The letter that appears on the first page, dated August 8, 1862, from Grant to Sherman, looks like a fake. The place of writing does not appear, which would be a very unusual omission for Grant. The heavy formal beginning and ending are suspicious in a short note from Grant to his good friend Sherman, and Cadwallader has Grant’s style of abbreviation in reverse, abbreviating where Grant generally spelled out and spelling out where Grant habitually abbreviated. And how, one must ask, did Cadwallader ever get the letter, and how did it happen that he had it in the mid-Nineties when he says that his correspondence was destroyed in the great Chicago Fire?

The sprightly story that Cadwallader tells about Charles A. Dana [first assistant secretary of war] being sent to Vicksburg in the early spring of 1863 because Adjutant General Lorenzo Thomas was failing in the primary part of a mission given him—that of observing Grant with the idea of removing him—is reduced to nonsense by mere dates. Thomas was ordered to the west two weeks after Dana.

It is safe to say that Cadwallader’s work would never have been published if it were not for the sensational account about the alleged Grant spree. To appraise this story, which has been avidly picked up and disseminated, a little background is needed.

When Grant drove Pemberton into Vicksburg on May 18, 1863, he had insufficient troops to complete the investment, there being a big gap from the left of his line to the river below the city. Furthermore, to the northeast, in the vicinity of Canton, General Joseph E. Johnston was collecting a force to raise the siege. To find out more about Johnston, Grant in late May dispatched a reconnoitering force to the vicinity of Mechanicsburg, a village some four miles east of Satartia, a town upon the Yazoo River, the considerable stream that emptied into the Mississippi a little above Vicksburg and on which Grant had his base.

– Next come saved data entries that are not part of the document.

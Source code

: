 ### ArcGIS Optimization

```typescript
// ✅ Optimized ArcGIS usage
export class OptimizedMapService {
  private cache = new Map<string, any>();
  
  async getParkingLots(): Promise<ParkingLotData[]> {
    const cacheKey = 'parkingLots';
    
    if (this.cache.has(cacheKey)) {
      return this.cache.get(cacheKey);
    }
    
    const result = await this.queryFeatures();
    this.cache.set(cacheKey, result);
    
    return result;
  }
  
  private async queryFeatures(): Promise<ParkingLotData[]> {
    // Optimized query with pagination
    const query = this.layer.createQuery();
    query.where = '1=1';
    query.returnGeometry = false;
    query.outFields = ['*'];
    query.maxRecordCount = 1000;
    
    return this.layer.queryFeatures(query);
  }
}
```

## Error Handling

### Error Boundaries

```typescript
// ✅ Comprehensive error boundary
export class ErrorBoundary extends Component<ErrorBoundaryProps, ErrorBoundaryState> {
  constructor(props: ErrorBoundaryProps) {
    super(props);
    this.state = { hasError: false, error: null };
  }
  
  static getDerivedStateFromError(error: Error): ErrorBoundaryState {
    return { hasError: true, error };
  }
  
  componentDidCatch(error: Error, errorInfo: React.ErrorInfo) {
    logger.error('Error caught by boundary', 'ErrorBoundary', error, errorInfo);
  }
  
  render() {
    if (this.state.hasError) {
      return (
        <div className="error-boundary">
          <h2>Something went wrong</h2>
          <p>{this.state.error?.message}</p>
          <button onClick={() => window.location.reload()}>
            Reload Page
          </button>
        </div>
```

Because of what was learned, Grant on June 3 sent Brigadier General Nathan Kimball to Mechanicsburg with troops he had just brought from Memphis, and the next day he cautioned Kimball about new reports of the enemy’s strength, saying he wanted no risks run. It was probably on the fifth that Grant received a dispatch that Kimball wrote at 4 P.M. of the fourth reporting a clash with the enemy in Mechanicsburg; a postscript asking for reinforcements showed that Kimball was uneasy.

On the sixth Grant sent this message to each of his three corps commanders: “I am going up to Mechanicsburg. Cannot be back before to-morrow night. Make all advance possible in approaches during my absence. Communications signaled to Haynes’ Bluff will reach me.”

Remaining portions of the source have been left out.